Toronto, Vancouver buyers back with a vengeance
October 16, 2019
Greater Toronto and Greater Vancouver homebuyers, which led both the housing sales surge and its decline over the past 18 months, were back with a vengeance in September.
In Greater Toronto they bought 7,825 homes—a pace of around 260 a day—and drove sales 22 per cent higher from the same month a year earlier, reported the Toronto Real Estate Board.
The Real Estate Board of Greater Vancouver found that residential home sales totalled 2,333 in September—a 46.3 per cent increase from September 2018 and a 4.6 per cent increase from August 2019. Greater Vancouver sales were a mere 1.7 per cent below the 10-year September sales average.

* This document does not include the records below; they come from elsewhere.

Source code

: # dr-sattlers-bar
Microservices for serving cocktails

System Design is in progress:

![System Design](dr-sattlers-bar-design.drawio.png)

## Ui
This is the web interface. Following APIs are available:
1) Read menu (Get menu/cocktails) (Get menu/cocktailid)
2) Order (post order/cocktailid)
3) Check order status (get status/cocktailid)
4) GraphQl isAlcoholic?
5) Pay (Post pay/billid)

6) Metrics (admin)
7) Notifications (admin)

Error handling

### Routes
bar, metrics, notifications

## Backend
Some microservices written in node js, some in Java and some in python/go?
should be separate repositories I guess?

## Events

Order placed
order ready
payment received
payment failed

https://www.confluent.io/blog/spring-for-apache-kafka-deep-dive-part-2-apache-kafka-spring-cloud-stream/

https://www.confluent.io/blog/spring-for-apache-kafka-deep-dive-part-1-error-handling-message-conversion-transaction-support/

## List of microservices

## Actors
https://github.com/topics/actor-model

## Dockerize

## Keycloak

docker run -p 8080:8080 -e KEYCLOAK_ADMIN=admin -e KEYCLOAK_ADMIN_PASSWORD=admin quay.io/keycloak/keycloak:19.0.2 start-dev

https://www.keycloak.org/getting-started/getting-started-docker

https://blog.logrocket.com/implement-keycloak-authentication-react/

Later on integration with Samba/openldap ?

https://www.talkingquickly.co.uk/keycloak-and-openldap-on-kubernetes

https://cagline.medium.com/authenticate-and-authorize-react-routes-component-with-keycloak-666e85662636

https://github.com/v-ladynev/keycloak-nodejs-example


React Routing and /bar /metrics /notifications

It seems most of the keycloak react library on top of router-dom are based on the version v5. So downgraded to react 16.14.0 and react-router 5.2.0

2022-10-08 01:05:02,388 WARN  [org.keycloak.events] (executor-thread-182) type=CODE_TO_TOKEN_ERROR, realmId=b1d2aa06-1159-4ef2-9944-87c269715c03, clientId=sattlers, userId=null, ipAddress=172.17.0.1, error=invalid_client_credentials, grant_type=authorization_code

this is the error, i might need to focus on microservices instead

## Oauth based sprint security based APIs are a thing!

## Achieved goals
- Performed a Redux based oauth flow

In Greater Toronto the average home price increased 5.8 per cent to $843,115, while the MLS Home Price Index (HPI) advanced 5.2 per cent from a year earlier. MLS HPI measures the overall values of homes sold.

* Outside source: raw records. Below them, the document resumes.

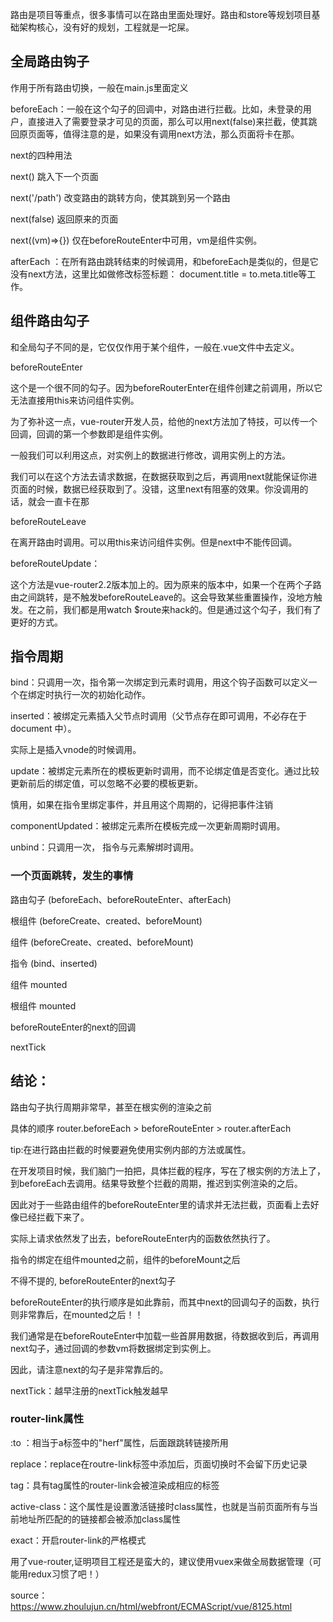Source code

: 路由是项目等重点，很多事情可以在路由里面处理好。路由和store等规划项目基础架构核心，没有好的规划，工程就是一坨屎。

## 全局路由钩子
作用于所有路由切换，一般在main.js里面定义

beforeEach：一般在这个勾子的回调中，对路由进行拦截。比如，未登录的用户，直接进入了需要登录才可见的页面，那么可以用next(false)来拦截，使其跳回原页面等，值得注意的是，如果没有调用next方法，那么页面将卡在那。

next的四种用法

next() 跳入下一个页面

next('/path') 改变路由的跳转方向，使其跳到另一个路由

next(false)  返回原来的页面

next((vm)=>{})  仅在beforeRouteEnter中可用，vm是组件实例。

afterEach ：在所有路由跳转结束的时候调用，和beforeEach是类似的，但是它没有next方法，这里比如做修改标签标题： document.title = to.meta.title等工作。

## 组件路由勾子
和全局勾子不同的是，它仅仅作用于某个组件，一般在.vue文件中去定义。

beforeRouteEnter

这个是一个很不同的勾子。因为beforeRouterEnter在组件创建之前调用，所以它无法直接用this来访问组件实例。

为了弥补这一点，vue-router开发人员，给他的next方法加了特技，可以传一个回调，回调的第一个参数即是组件实例。

一般我们可以利用这点，对实例上的数据进行修改，调用实例上的方法。

我们可以在这个方法去请求数据，在数据获取到之后，再调用next就能保证你进页面的时候，数据已经获取到了。没错，这里next有阻塞的效果。你没调用的话，就会一直卡在那

beforeRouteLeave

在离开路由时调用。可以用this来访问组件实例。但是next中不能传回调。

beforeRouteUpdate：

这个方法是vue-router2.2版本加上的。因为原来的版本中，如果一个在两个子路由之间跳转，是不触发beforeRouteLeave的。这会导致某些重置操作，没地方触发。在之前，我们都是用watch $route来hack的。但是通过这个勾子，我们有了更好的方式。

## 指令周期
bind：只调用一次，指令第一次绑定到元素时调用，用这个钩子函数可以定义一个在绑定时执行一次的初始化动作。

inserted：被绑定元素插入父节点时调用（父节点存在即可调用，不必存在于 document 中）。

实际上是插入vnode的时候调用。

update：被绑定元素所在的模板更新时调用，而不论绑定值是否变化。通过比较更新前后的绑定值，可以忽略不必要的模板更新。

慎用，如果在指令里绑定事件，并且用这个周期的，记得把事件注销

componentUpdated：被绑定元素所在模板完成一次更新周期时调用。

unbind：只调用一次， 指令与元素解绑时调用。

### 一个页面跳转，发生的事情

路由勾子 (beforeEach、beforeRouteEnter、afterEach)

根组件 (beforeCreate、created、beforeMount)

组件 (beforeCreate、created、beforeMount)

指令 (bind、inserted)

组件 mounted

根组件 mounted

beforeRouteEnter的next的回调

nextTick

## 结论：

路由勾子执行周期非常早，甚至在根实例的渲染之前

具体的顺序 router.beforeEach > beforeRouteEnter > router.afterEach

tip:在进行路由拦截的时候要避免使用实例内部的方法或属性。

在开发项目时候，我们脑门一拍把，具体拦截的程序，写在了根实例的方法上了，到beforeEach去调用。结果导致整个拦截的周期，推迟到实例渲染的之后。

因此对于一些路由组件的beforeRouteEnter里的请求并无法拦截，页面看上去好像已经拦截下来了。

实际上请求依然发了出去，beforeRouteEnter内的函数依然执行了。

指令的绑定在组件mounted之前，组件的beforeMount之后

不得不提的, beforeRouteEnter的next勾子

beforeRouteEnter的执行顺序是如此靠前，而其中next的回调勾子的函数，执行则非常靠后，在mounted之后！！

我们通常是在beforeRouteEnter中加载一些首屏用数据，待数据收到后，再调用next勾子，通过回调的参数vm将数据绑定到实例上。

因此，请注意next的勾子是非常靠后的。

nextTick：越早注册的nextTick触发越早

### router-link属性

:to ：相当于a标签中的"herf"属性，后面跟跳转链接所用

replace：replace在routre-link标签中添加后，页面切换时不会留下历史记录

tag：具有tag属性的router-link会被渲染成相应的标签

active-class：这个属性是设置激活链接时class属性，也就是当前页面所有与当前地址所匹配的的链接都会被添加class属性

exact：开启router-link的严格模式

用了vue-router,证明项目工程还是蛮大的，建议使用vuex来做全局数据管理（可能用redux习惯了吧！）




source：https://www.zhoulujun.cn/html/webfront/ECMAScript/vue/8125.html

The composite benchmark price for all residential homes in Metro Vancouver is now $990,600. This represents a 7.3 per cent decrease compared with September 2018 and a 0.3 per cent decrease compared to August 2019.

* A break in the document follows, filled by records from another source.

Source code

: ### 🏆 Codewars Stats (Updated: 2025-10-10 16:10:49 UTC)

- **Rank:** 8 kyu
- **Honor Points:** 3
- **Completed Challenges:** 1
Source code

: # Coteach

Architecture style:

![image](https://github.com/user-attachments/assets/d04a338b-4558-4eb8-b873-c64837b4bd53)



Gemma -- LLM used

Greater Toronto housing starts had already picked up, according to Canada Mortgage and Housing Corp. The Greater Toronto Area led all metropolitan areas with a seasonally adjusted 3,131 starts in August, though this pace slowed to 2,749 in September.
Starts in the Vancouver region in September were up 70 per cent from a year earlier to 2,126 units, including 403 detached houses.